Wednesday, January 05, 2005

In Limbo

I think that I am becoming too comfortable being back at home. Don't get me wrong, I love being home, not having to worry about doing everything for myself because the parents help out. Seeing friends, getting to spend time with my family. But I am beginning to feel that 5 weeks is too long. I am settling back in. It's not a vacation to me anymore, it's living here again, if that makes any sense.
I'm just afraid that when I go back to school it will take a bit of time to adjust... all over again. I am starting to miss San Diego too. Some of the people and the relationships with friends that I have down there that are still forming.

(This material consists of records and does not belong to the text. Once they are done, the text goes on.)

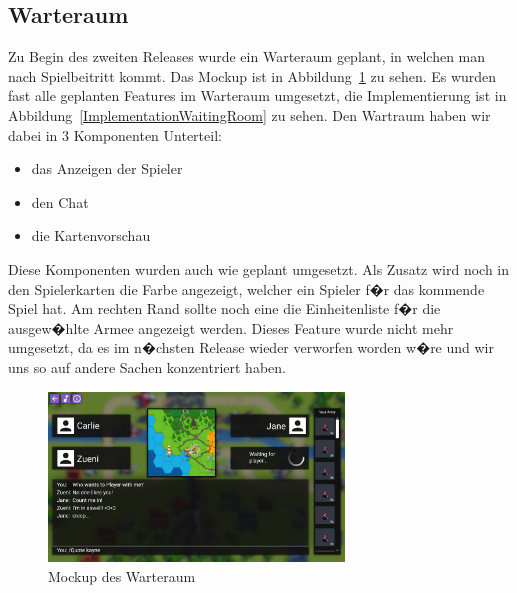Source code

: \documentclass[12pt, titlepage]{scrartcl}
\newcommand{\Abb}[1]{%
	Abbildung\ \ref{#1}%
}
\begin{document}
			\subsection{Warteraum}
			Zu Begin des zweiten Releases wurde ein Warteraum geplant, in welchen man nach Spielbeitritt kommt. Das Mockup ist in \Abb{MockupWaitingRoom} zu sehen. Es wurden fast alle geplanten Features im Warteraum umgesetzt, die Implementierung ist in \Abb{ImplementationWaitingRoom} zu sehen. Den Wartraum haben wir dabei in 3 Komponenten Unterteil:
			\begin{itemize}
				\item das Anzeigen der Spieler
				\item den Chat
				\item die Kartenvorschau
			\end{itemize}
			Diese Komponenten wurden auch wie geplant umgesetzt. Als Zusatz wird noch in den Spielerkarten die Farbe angezeigt, welcher ein Spieler f�r das kommende Spiel hat. Am rechten Rand sollte noch eine die Einheitenliste f�r die ausgew�hlte Armee angezeigt werden. Dieses Feature wurde nicht mehr umgesetzt, da es im n�chsten Release wieder verworfen worden w�re und wir uns so auf andere Sachen konzentriert haben.
			\begin{figure}[H] 
				\centering
				\includegraphics[width=0.7\textwidth]{Waiting_Room_Game_mit_ArmyView.png}
				\caption{Mockup des Warteraum}
				\label{MockupWaitingRoom}
			\end{figure}
			
\end{document}
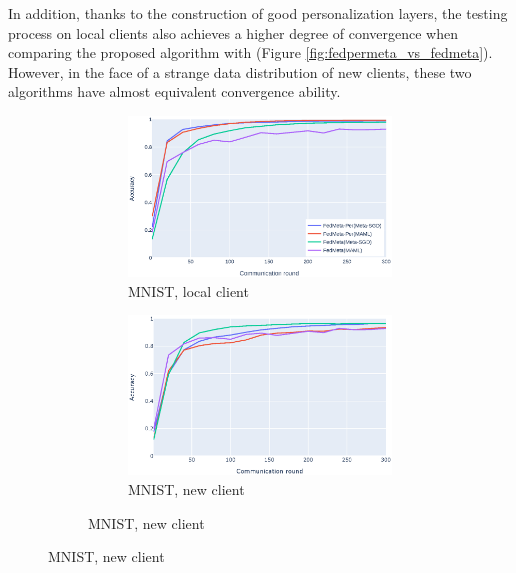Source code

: \documentclass[runningheads]{llncs}
\begin{document}
In addition, thanks to the construction of good personalization layers, the testing process on local clients also achieves a higher degree of convergence when comparing the proposed algorithm with  (Figure \ref{fig:fedpermeta_vs_fedmeta}). However, in the face of a strange data distribution of new clients, these two algorithms have almost equivalent convergence ability.

\begin{figure}[h]
    \centering
    \begin{subfigure}{\textwidth}
        \centering
        \begin{subfigure}{.49\textwidth}
            \includegraphics[width=\linewidth]{img/mnist_old_metaper.eps}
            \caption{MNIST, local client}\label{mnist_old_metaper}
        \end{subfigure}
        \begin{subfigure}{.49\textwidth}
            \includegraphics[width=\linewidth]{img/mnist_new_metaper.eps}
            \caption{MNIST, new client}\label{mnist_new_metaper}

\end{subfigure}
\end{subfigure}
\end{figure}
\end{document}
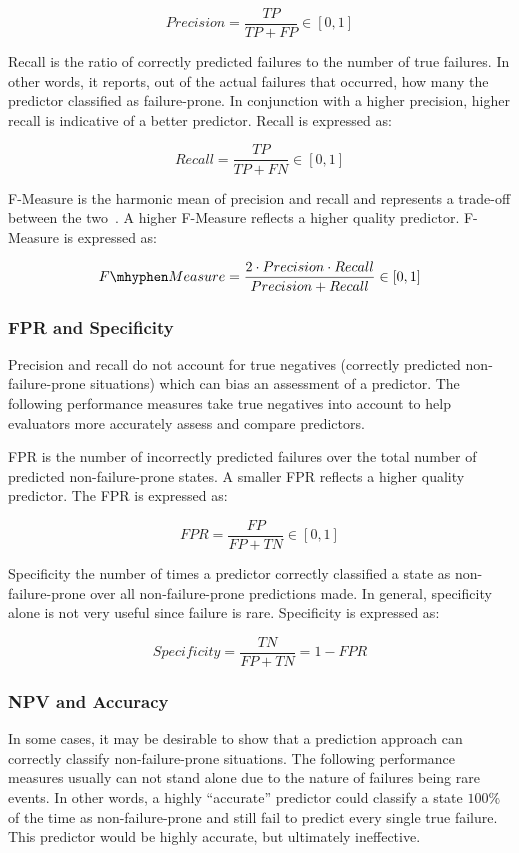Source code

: \[ Precision 
	= \dfrac{TP}{TP + FP} \in [0,1]
\]

Recall is the ratio of correctly predicted failures to the number of true
failures.  In other words, it reports, out of the actual failures that
occurred, how many the predictor classified as failure-prone.  In conjunction
with a higher precision, higher recall is indicative of a better predictor.
Recall is expressed as:

\[ Recall 
	= \dfrac{TP}{TP + FN} \in [0,1]
\]

F-Measure is the harmonic mean of precision and recall and represents a
trade-off between the two~\cite{rijsbergen1979v}.  A higher F-Measure reflects
a higher quality predictor.  F-Measure is expressed as:

\[ F\mhyphen Measure 
	= \dfrac{2 \cdot Precision \cdot Recall}{Precision + Recall} \in [0,1]
\]

\subsubsection{\ac{FPR} and Specificity}
Precision and recall do not account for true negatives (correctly predicted
non-failure-prone situations) which can bias an assessment of a predictor.  The
following performance measures take true negatives into account to help
evaluators more accurately assess and compare predictors.

\ac{FPR} is the number of incorrectly predicted failures over the total number
of predicted non-failure-prone states.  A smaller \ac{FPR} reflects a higher
quality predictor.  The \ac{FPR} is expressed as:

\[ \mathit{FPR}
	= \dfrac{FP}{FP + TN} \in [0,1]
\]

Specificity the number of times a predictor correctly classified a state as
non-failure-prone over all non-failure-prone predictions made.  In general,
specificity alone is not very useful since failure is rare.  Specificity is
expressed as:

\[ Specificity 
	= \dfrac{TN}{FP + TN} = 1 - FPR
\]

\subsubsection{\ac{NPV} and Accuracy}
In some cases, it may be desirable to show that a prediction approach can
correctly classify non-failure-prone situations.  The following performance
measures usually can not stand alone due to the nature of failures being rare
events.  In other words, a highly ``accurate'' predictor could classify a state
$100\%$ of the time as non-failure-prone and still fail to predict every single
true failure.  This predictor would be highly accurate, but ultimately
ineffective.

Of course next week and the week after I will be working, I just don't know when yet, back at the bookstore. Maybe that will cure some of the itch to go back, live on my own again. Albeit a dorm gives you that false sense of being "on your own", I still miss it.
Home can be a strange thing. I believe it's the place you feel most comfortable, where you can walk inside and just completely relax and feel like you belong. Half of a dorm room is obviously not a home, but it was getting there for me. And the house that I am sitting in right now does not feel as much like that place anymore today, and I don't think it ever fully will again.
Here's where it becomes exciting to think about what the future holds, when I finally settle down and create my OWN home. I think only then will I truly feel settled.
But for now I am, and shall remain, in Limbo.